Gradient computation in custom backward

Hi @albanD,

When I tried to include autograd.grad in backward as above, autograd.grad wasn’t returning anything though is was getting executed. I don’t know why, can you please have a look!

Then I tried it with different approach :

class Custom_Convolution(torch.autograd.Function):    
    
    @staticmethod
    def forward(ctx, input, weight, bias, stride, padding):  #input(from previous layer)'s shape = ([batch_size=100, 96, 8, 8])
        with torch.enable_grad():
               output = torch.nn.functional.conv2d(input, weight, bias, stride, padding)
               h = output.shape[2]
               w = output.shape[3]  
               # output from forward with size = ([batch_size, 128,4,4])

               output= output.view(output.shape[0], output.shape[1], -1) # output size = ([batch_size, 128,16])
       
               cont = torch.tensor([0.]).to(dev).requires_grad_(True)
               for i in range(0, output.shape[0]):
                   for f in range(len(output[i])):
                       Zi_unnormalized = output[i][f]
                       Zi = torch.nn.functional.normalize(Zi_unnormalized, dim = 0)
                       # Zj and Zk are tensors made from output[i][*] and output[other than i][*]. Zj and Zk varies for each Zi (or f)

                       Zi_Zk = torch.Tensor([0]).to(dev).requires_grad_(True)
                       for k in Zk:
                           k= torch.nn.functional.normalize(k, dim = 0)
                           zi_zk = ...
                           Zi_Zk = Zi_Zk.add(zi_zk)

                       # Similarly computing Zi_Zj
                       # Li = some algebra of Zi_Zj and Zi_Zk
                       # number of 'Li' values =  output.shape[0] * output.shape[1]
                       cont = cont.add(Li)   # 1 value
        print("\n Loss: ", cont_loss, cont_loss.requires_grad)
           
        # weight1 = weight.clone().requires_grad_(True)
        # bias1 = bias.clone().requires_grad_(True)
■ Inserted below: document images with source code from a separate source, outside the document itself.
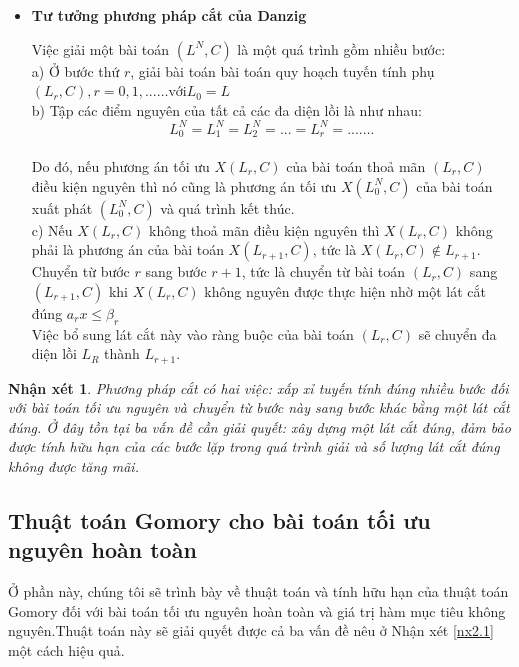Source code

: \documentclass[12pt,a4paper]{report}
\newtheorem{nx}{Nhận xét}
\begin{document}
\begin{itemize}
\begin{figure}[h]
    \end{figure}
    \newpage
\item \textbf{Tư tưởng phương pháp cắt của Danzig}
    
    Việc giải một bài toán $(L^N,C)$ là một quá trình gồm nhiều bước:\\
a) Ở bước thứ $r$,  giải bài toán bài toán quy hoạch tuyến tính phụ 
 $(L_r,C), r = 0,1,... 
… \text{với}   L_0=L $\\
b) Tập các điểm  nguyên của tất cả các đa diện lồi là như nhau:
$$L_0^N=L_1^N=L_2^N=...=L_r^N=.......$$\\
Do đó, nếu phương án tối ưu $X(L_r,C)$ của bài toán thoả mãn $(L_r,C)$ điều kiện 
nguyên thì nó cũng là phương án tối ưu $X(L_0^N,C)$ của bài toán xuất phát $(L_0^N,C)$ và quá trình kết thúc.\\
c)  Nếu $X(L_r,C)$ không thoả mãn điều kiện nguyên thì $X(L_r,C)$ không phải là 
phương án của bài toán $X(L_{r+1},C)$, tức là $X(L_r,C)\notin L_{r+1}$.\\Chuyển từ bước $r$ sang bước $r+1$, tức là chuyển từ bài toán $(L_r,C)$ sang 
 $(L_{r+1},C)$ khi $X(L_r,C)$ không nguyên được thực hiện nhờ một lát cắt đúng $a_rx \le \beta_r$\\
Việc bổ sung lát cắt này vào ràng buộc của bài toán $(L_r,C)$ sẽ chuyển đa diện lồi $L_R$ thành $L_{r+1}$.\\
    
\end{itemize}
\begin{nx}\label{nx2.1}
    Phương pháp cắt có hai việc: xấp xỉ tuyến tính đúng nhiều bước đối với bài toán tối ưu nguyên và chuyển từ bước này sang bước khác bằng một lát cắt đúng. Ở đây tồn tại ba vấn đề cần giải quyết: xây dựng một lát cắt đúng, đảm bảo được tính hữu hạn của các bước lặp trong quá trình giải và số lượng lát cắt đúng không được tăng mãi.
\end{nx}
\subsection{ Thuật toán Gomory cho bài toán tối ưu nguyên hoàn toàn}
Ở phần này, chúng tôi sẽ trình bày về thuật toán và tính hữu hạn của thuật toán Gomory đối với bài toán tối ưu nguyên hoàn toàn và giá trị hàm mục tiêu không nguyên.Thuật toán này sẽ giải quyết được cả ba vấn đề nêu ở Nhận xét \eqref{nx2.1} một cách hiệu quả.\\
\end{document}
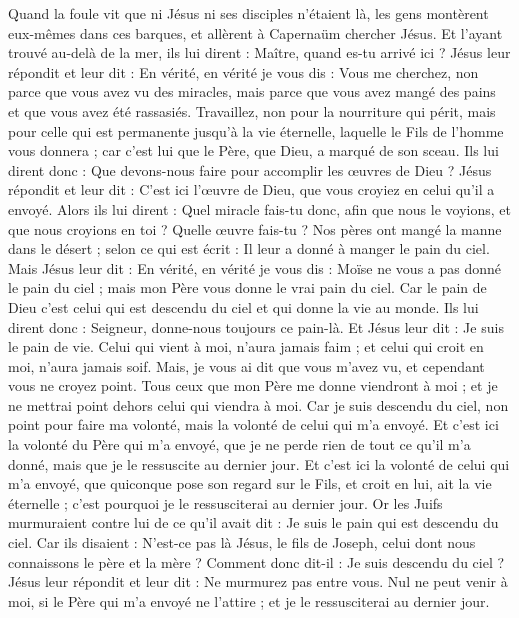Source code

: \begin{multicols}{2}
Quand la foule vit que ni Jésus ni ses disciples n'étaient là, les gens montèrent eux-mêmes dans ces barques, et allèrent à Capernaüm chercher Jésus.
Et l'ayant trouvé au-delà de la mer, ils lui dirent : Maître, quand es-tu arrivé ici ?
Jésus leur répondit et leur dit : En vérité, en vérité je vous dis : Vous me cherchez, non parce que vous avez vu des miracles, mais parce que vous avez mangé des pains et que vous avez été rassasiés.
Travaillez, non pour la nourriture qui périt, mais pour celle qui est permanente jusqu'à la vie éternelle, laquelle le Fils de l'homme vous donnera ; car c'est lui que le Père, que Dieu, a marqué de son sceau.
Ils lui dirent donc : Que devons-nous faire pour accomplir les œuvres de Dieu ?
Jésus répondit et leur dit : C'est ici l'œuvre de Dieu, que vous croyiez en celui qu'il a envoyé.
Alors ils lui dirent : Quel miracle fais-tu donc, afin que nous le voyions, et que nous croyions en toi ? Quelle œuvre fais-tu ?
Nos pères ont mangé la manne dans le désert ; selon ce qui est écrit : Il leur a donné à manger le pain du ciel.
Mais Jésus leur dit : En vérité, en vérité je vous dis : Moïse ne vous a pas donné le pain du ciel ; mais mon Père vous donne le vrai pain du ciel.
Car le pain de Dieu c'est celui qui est descendu du ciel et qui donne la vie au monde.
Ils lui dirent donc : Seigneur, donne-nous toujours ce pain-là.
Et Jésus leur dit : Je suis le pain de vie. Celui qui vient à moi, n'aura jamais faim ; et celui qui croit en moi, n'aura jamais soif.
Mais, je vous ai dit que vous m'avez vu, et cependant vous ne croyez point.
Tous ceux que mon Père me donne viendront à moi ; et je ne mettrai point dehors celui qui viendra à moi.
Car je suis descendu du ciel, non point pour faire ma volonté, mais la volonté de celui qui m'a envoyé.
Et c'est ici la volonté du Père qui m'a envoyé, que je ne perde rien de tout ce qu'il m'a donné, mais que je le ressuscite au dernier jour.
Et c'est ici la volonté de celui qui m'a envoyé, que quiconque pose son regard sur le Fils, et croit en lui, ait la vie éternelle ; c'est pourquoi je le ressusciterai au dernier jour.
Or les Juifs murmuraient contre lui de ce qu'il avait dit : Je suis le pain qui est descendu du ciel.
Car ils disaient : N'est-ce pas là Jésus, le fils de Joseph, celui dont nous connaissons le père et la mère ? Comment donc dit-il : Je suis descendu du ciel ?
Jésus leur répondit et leur dit : Ne murmurez pas entre vous.
Nul ne peut venir à moi, si le Père qui m'a envoyé ne l'attire ; et je le ressusciterai au dernier jour.

\end{multicols}
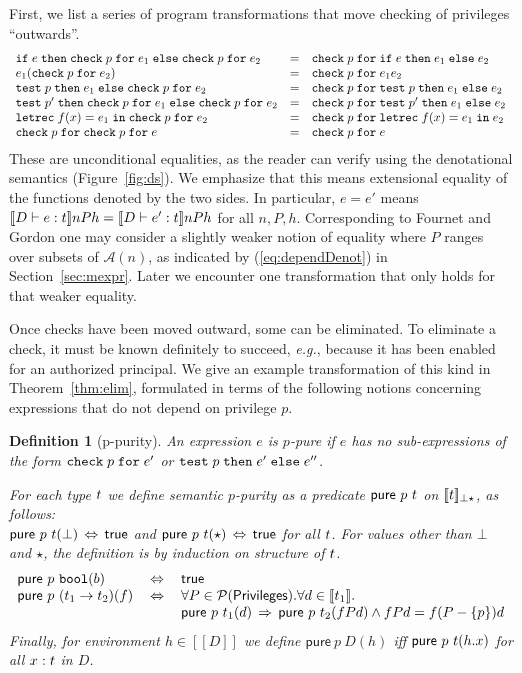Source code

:\documentclass[submission,copyright,creativecommons]{eptcs}
\newcommand{\eg}{{\em e.g.}}
\newcommand{\ifthenelse}[3]{\IF\;#1\;\THEN\;#2\;\ELSE\;#3}
\newcommand{\chk}[2]{\CHK\;#1\;\FOR\;#2}
\newcommand{\test}[3]{\TEST\;#1\;\THEN\;#2\;\ELSE\;#3}
\newcommand{\BOOL}{\mbox{\texttt{bool}}}
\newcommand{\ELSE}{\mbox{\texttt{else}}}
\newcommand{\IF}{\mbox{\texttt{if}}}
\newcommand{\FOR}{\mbox{\texttt{for}}}
\newcommand{\IN}{\mbox{\texttt{in}}}
\newcommand{\LET}{\mbox{\texttt{let}}}
\newcommand{\REC}{{\texttt{rec}}}
\newcommand{\THEN}{{\texttt{then}}}
\newcommand{\A}{\mathcal{A}}
\renewcommand{\P}{\mathcal{P}}
\newcommand{\ldb}{[\![}
\newcommand{\rdb}{]\!]}
\newcommand{\means}[1]{\ldb {#1}\rdb}
\newcommand{\proves}{\vdash}
\newcommand{\recdecl}[3]{\REC\;#1(#2) = #3}
\newcommand{\PRIV}{{\mathsf{Privileges}}}
\newcommand{\CHK}{\mbox{\texttt{check}}}
\newcommand{\TEST}{\mbox{\texttt{test}}}
\newcommand{\pure}{\textsf{pure}}
\newcommand{\letdecl}[2]{\LET#1\;\IN\;#2}
\newcommand{\n}{n} \newcommand{\p}{p} \newcommand{\Ps}{\Pi} \newcommand{\h}{h}
\renewcommand{\implies}{\mathbin{\:\Rightarrow\:}}
\renewcommand{\iff}{\mathbin{\:\Leftrightarrow\:}}
\newtheorem{definition}[theorem]{Definition}
\begin{document}
First, we list a series of program transformations that move checking of 
privileges ``outwards''.
\[
\begin{array}{lcl}
\ifthenelse{e}{\chk{\p}{e_1}}{\chk{\p}{e_2}}
&=&
\chk{\p}{\ifthenelse{e}{e_1}{e_2}}\\
e_1(\chk{\p}{e_2}) 
&=&
\chk{\p}{e_1e_2}\\
\test{\p}{e_1}{\chk{\p}{e_2}}
&=&
\chk{\p}{\test{\p}{e_1}{e_2}}\\
\test{\p'}{\chk{\p}{e_1}}{\chk{\p}{e_2}}
&=&
\chk{\p}{\test{\p'}{e_1}{e_2}}\\
\letdecl{\recdecl{f}{x}{e_1}}{\chk{\p}{e_2}}
&=&
\chk{\p}{\letdecl{\recdecl{f}{x}{e_1}}{e_2}}\\
\chk{\p}{\chk{\p}{e}}
&=&
\chk{\p}{e} 
\end{array}
\]
These are unconditional equalities, as the reader can verify using the denotational
semantics (Figure~\ref{fig:ds}).
We emphasize that this means extensional equality of the functions denoted by the two sides.  
In particular, $e=e'$ means 
$\means{D\proves e:\ty}\n P \h =
 \means{D\proves e':\ty}\n P \h$ for all $\n,P,\h$.
Corresponding to Fournet and Gordon one may consider a slightly weaker notion of equality where $P$ ranges over subsets of $\A(\n)$, as indicated by (\ref{eq:dependDenot}) in Section~\ref{sec:mexpr}.
Later we encounter one transformation that only holds for that weaker equality.

Once checks have been moved outward, some can be eliminated.
To eliminate a check, it must be known definitely to succeed, \eg, because it has been
enabled for an authorized principal.  We give an example transformation of this
kind in Theorem~\ref{thm:elim}, formulated in terms of the following notions
concerning expressions that do not depend on privilege $\p$.

\begin{definition}[p-purity]
\begin{sloppypar}
An expression $e$ is $\p$-pure if $e$ has no sub-expressions of the form
$\chk{\p}{e'}$ or $\test{\p}{e'}{e''}$.  
\end{sloppypar}

For each type $t$ we define semantic $\p$-purity as a predicate 
$\pure~\p~{\ty}$ on $\means{\ty}_{\bot\star}$,  as follows: \\
$\pure~\p~{\ty}(\bot) \iff \mathsf{true}$ and 
$\pure~\p~{\ty}(\star) \iff \mathsf{true}$
for all $t$.  For values other than $\bot$ and $\star$, the definition is by
induction on structure of $t$.
\[
\begin{array}{lcl}
\pure~\p~ {\BOOL}(b) &\iff & \mathsf{true} \\
\pure~\p~(\ty_1\to \ty_2)(f) &\iff &
\forall P\in\P(\PRIV) .\forall d\in\means{\ty_1} .\; \\
&& \pure~\p~ {\ty_1}(d)\implies \pure~\p~ {\ty_2}(f P d)
\land f P d = f (P-\{\p\}) d 
\end{array}
\]
Finally, for environment $h\in\means{D}$ we define
$\pure~\p~D(\h)$ iff $\pure~\p~\ty(\h.x)$ for all $x:t$ in $D$.
\end{definition}
\end{document}
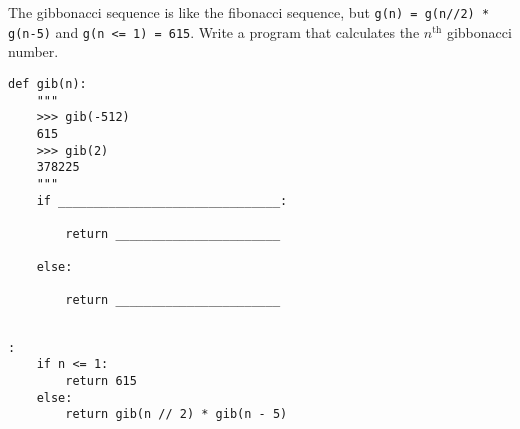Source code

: \begin{blocksection}
\question The gibbonacci sequence is like the fibonacci sequence, but \texttt{g(n) = g(n//2) * g(n-5)} and \texttt{g(n <= 1) = 615}. Write a program that calculates the $n^{\text{th}}$ gibbonacci number. \\

\begin{lstlisting}
def gib(n):
    """
    >>> gib(-512)
    615
    >>> gib(2)
    378225
    """
    if _______________________________:

        return _______________________

    else:

        return _______________________


\end{lstlisting}

\begin{solution}[1in]
\begin{lstlisting}:
    if n <= 1:
        return 615
    else:
        return gib(n // 2) * gib(n - 5)
\end{lstlisting}
\end{solution}
\end{blocksection}
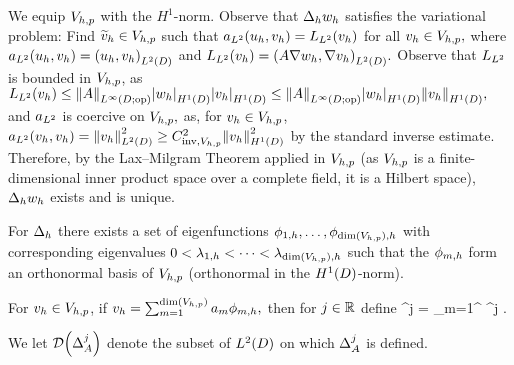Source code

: We equip $V_{h,p}$ with the $H^1$-norm. Observe that $\Delta_{h} w_{h}$ satisfies the variational problem: Find $\widetilde{v}_{h}  \in V_{h,p}$ such that $a_{L^{2}}(u_{h},v_{h}) = L_{L^{2}}(v_{h})$ for all $v_{h} \in V_{h,p},$ where $\add(\uh,\vh) = \IPLtD{\uh}{\vh}$ and $\Ldd(\vh) = \IPLtD{A \grad \wh}{\grad \vh}.$ Observe that $L_{L^{2}}$ is bounded in $V_{h,p}$, as $\Ldd(\vh) \leq \NLiDop{A} \SNHoD{\wh}\SNHoD{\vh} \leq \NLiDop{A} \SNHoD{\wh}\NHoD{\vh},$ and $a_{L^{2}}$ is coercive on $V_{h,p},$ as, for $v_{h} \in V_{h,p}$, $\add(\vh,\vh) = \NLtD{\vh}^2 \geq \CinvVhp^2 \NHoD{\vh}^2$ by the standard inverse estimate. Therefore, by the Lax--Milgram Theorem applied in $V_{h,p}$ (as $V_{h,p}$ is a finite-dimensional inner product space over a complete field, it is a Hilbert space), $\Delta_{h} w_{h}$ exists and is unique.
\epf


For $\Delta_{h}$ there exists a set of eigenfunctions $\phioh,\ldots,\phidimVhph$  with corresponding eigenvalues $0 < \lambdaoh < \cdots < \lambdadimVhph$ such that the $\phi_{m,h}$ form an orthonormal basis of $V_{h,p}$ (orthonormal in the $\HoD$-norm).

For $v_{h} \in V_{h,p}$, if $\vh = \sum_{m=1}^{\dimVhp} \am \phimh,$ then for $j \in \mathbb R$ define
\beqs
\Deltah^j \vh = \sum_{m=1}^{\dimVhp} \lambdamh^j \am \phimh.
\eeqs

\ede

We let $\Domain{\DeltaA^j}$ denote the subset of $\LtD$ on which $\Delta_{A}^j$ is defined.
        # weight.shape = ([128, 96, 5, 5])
        cont_loss_weight  = torch.autograd.grad(outputs= cont_loss,inputs= weight, retain_graph=True)
    
        #bias.shape = ([128])
        cont_loss_bias = torch.autograd.grad(outputs= cont_loss, inputs= bias, retain_graph=True)
        
        output = output.view(output.shape[0], output.shape[1], h,w)
        ctx.save_for_backward(input, weight, bias, output, cont_loss, cont_loss_weight,cont_loss_bias)            

        return output    #output's shape = ([[batch_size= 100,128, 4, 4])

    @staticmethod
    def backward(ctx, grad_output):    # grad_output size = ([batch_size, 128,4,4])
        
        input, weight, bias, output,  cont_loss,cont_loss_weight,cont_loss_bias = ctx.saved_tensors    #input size = ([batch_size, 96,8,8])  
        grad_input = grad_weight = grad_bias = None

        if ctx.needs_input_grad[0]:
            grad_input = torch.nn.grad.conv2d_input(input.shape, weight, grad_output) #shape = ([batch_size,96,8,8])
              
        if ctx.needs_input_grad[1]:
            grad_weight = torch.nn.grad.conv2d_weight(input, weight.shape, grad_output)  #shape = ([128,96,5,5])
            grad_weight += cont_loss_weight 
                        
        if bias is not None and ctx.needs_input_grad[2]:
            grad_bias = grad_output.sum((0,2,3))        #shape = ([128])         
            grad_bias += cont_loss_bias

        if bias is not None:
            return grad_input, grad_weight, grad_bias, None, None
        else:
            return grad_input, grad_weight, None, None

Then I observed that cont_loss_weight is a tuple object containing two tensors each of shape ([96, 5, 5]). It should have returned a tensor of shape ([128, 96, 5, 5]) instead of tuple. And similarly for cont_loss_bias, a tensor of shape ([128]).
I don’t know why!

Moreover, when I do `cont_loss_weight = torch.autograd.grad(outputs= cont_loss,inputs= weight, retain_graph=True), I am guessing grad_weight in backward will get affected. I have to keep retain_graph= True as well.

So to avoid that, when I used a copy of parameters i.e. cont_loss_weight = torch.autograd.grad(outputs= cont_loss,inputs= weight1, retain_graph=True) I got this error

RuntimeError: One of the differentiated Tensors appears to not have been used in the graph. Set allow_unused=True if this is the desired behavior.